Mojdeh Rezaeipour: 93 Fragments
93 Fragments was organized by DC-based artist Mojdeh Rezaeipour (they/she) and hosted by GW’s Corcoran School of the Arts & Design in Gallery 1 at the Flagg Building from November 14, 2024–February 15, 2025. The project included a group exhibition and a series of programs that bring together the creative practices and methodologies of sixteen artists, writers, and thinkers from all over the world who are in direct conversation with materials of cultural heritage. Engaging themes of restitution, reclamation, transmutation, and talismanic connection, 93 Fragments proposes a radical reimagining of stewardship that aims to transform a museum-like showcase of preserved objects and artworks into a space of revolutionary and liberatory potential.

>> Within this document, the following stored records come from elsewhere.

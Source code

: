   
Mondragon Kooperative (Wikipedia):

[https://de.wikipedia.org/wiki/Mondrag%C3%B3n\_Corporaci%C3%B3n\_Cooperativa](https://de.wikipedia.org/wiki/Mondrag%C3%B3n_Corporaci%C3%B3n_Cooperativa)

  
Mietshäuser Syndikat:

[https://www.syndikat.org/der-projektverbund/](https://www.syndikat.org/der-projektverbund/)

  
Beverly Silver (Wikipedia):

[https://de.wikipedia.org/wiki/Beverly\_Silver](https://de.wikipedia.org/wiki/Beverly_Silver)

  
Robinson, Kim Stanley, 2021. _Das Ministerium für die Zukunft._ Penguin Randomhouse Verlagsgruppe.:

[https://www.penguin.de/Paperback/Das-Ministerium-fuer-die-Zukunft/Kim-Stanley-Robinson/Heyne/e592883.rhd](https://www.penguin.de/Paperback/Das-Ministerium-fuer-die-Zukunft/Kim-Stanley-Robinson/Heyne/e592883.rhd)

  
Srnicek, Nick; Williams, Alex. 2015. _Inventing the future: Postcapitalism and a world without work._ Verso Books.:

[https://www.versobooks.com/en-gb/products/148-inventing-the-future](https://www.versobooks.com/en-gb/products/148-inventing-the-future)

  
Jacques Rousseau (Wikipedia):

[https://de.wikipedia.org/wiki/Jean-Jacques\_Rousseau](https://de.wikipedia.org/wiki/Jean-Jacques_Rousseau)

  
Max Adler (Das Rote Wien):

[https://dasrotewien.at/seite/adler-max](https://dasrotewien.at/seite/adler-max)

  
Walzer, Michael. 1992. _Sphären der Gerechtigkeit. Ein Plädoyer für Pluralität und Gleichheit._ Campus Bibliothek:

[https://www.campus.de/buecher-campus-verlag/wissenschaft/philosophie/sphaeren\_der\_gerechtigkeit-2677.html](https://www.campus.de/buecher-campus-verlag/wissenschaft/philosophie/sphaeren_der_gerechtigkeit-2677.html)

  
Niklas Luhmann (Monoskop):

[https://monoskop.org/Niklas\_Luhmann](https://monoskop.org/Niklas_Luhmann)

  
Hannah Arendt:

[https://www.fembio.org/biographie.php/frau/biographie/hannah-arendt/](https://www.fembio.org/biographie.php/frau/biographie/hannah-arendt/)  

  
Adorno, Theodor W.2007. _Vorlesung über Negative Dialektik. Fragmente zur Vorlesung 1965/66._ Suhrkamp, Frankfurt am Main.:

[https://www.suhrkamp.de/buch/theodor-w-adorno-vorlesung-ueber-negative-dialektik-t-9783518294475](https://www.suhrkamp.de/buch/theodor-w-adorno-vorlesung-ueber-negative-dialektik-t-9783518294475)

93 Fragments is also a public iteration of research informing The Collaborative Fragment Library (CFL), a counter-institutional framework for working with artifacts, currently co-stewarded by Rezaeipour and Fargo Nissim Tbakhi. The CFL uses a library model (rather than a museum) to destabilize the processes of colonial extraction and fetishization of materials of cultural heritage, seeking to build alternative models of engagement that think differently about the past and enable these artifacts to continue living.
Visitors to the exhibition were invited to take off their shoes, sit together, drink tea, and engage with an evolving array of visual artwork, poetry, video, and fragments (material, linguistic, and otherwise) by participants in the project. This included installations and visual artworks by The Collaborative Fragment Library, Saj Issa, Tsedaye Makonnen, Jackie Milad, Amanda Phingbodhipakkiya, and Dima Srouji.
Free public programs included a screening of Sophia Al-Maria’s film The Future Was Desert followed by a sound bath led by artist Naoco Wowsugi (February 15, 2025) and a conversation with sociologist Dr. Cresa Pugh (March 1, 2025). Students at GW’s Corcoran School of the Arts & Design also participated in the project with Rezaeipour through courses taught by Clement Akpang, whose research interests include decolonization of museology and new expressions of resistance in contemporary African art.
Additional contributors include Ibrahim Ahmed, Jeiran Jahani, Solmaz Sharif, Nyugen E. Smith, and Jessica Valoris who are all conversation partners in the development of this project.
93 Fragments began on Thursday, November 14, 2024 with an Opening Reception featuring performances by Tsedaye Makonnen and Fargo Nissim Tbakhi.
Thursday, November 14, 2024 from 6:30–9pm: Opening Reception featuring performances by artists Tsedaye Makonnen and Fargo Nissim Tbakhi starting at 7pm.
Saturday, February 15, 2025 from 4–5pm: Film Screening of The Future Was Desert Parts I and II (2016) by Sophia Al-Maria and sound bath led by Naoco Wowsugi.
Saturday, March 1, 2025 from 12–1:30pm (Zoom): Conversation with sociologist Dr. Cresa Pugh on violent legacies of artifact looting, storytelling as a tool for resistance, and contemporary movements for restitution.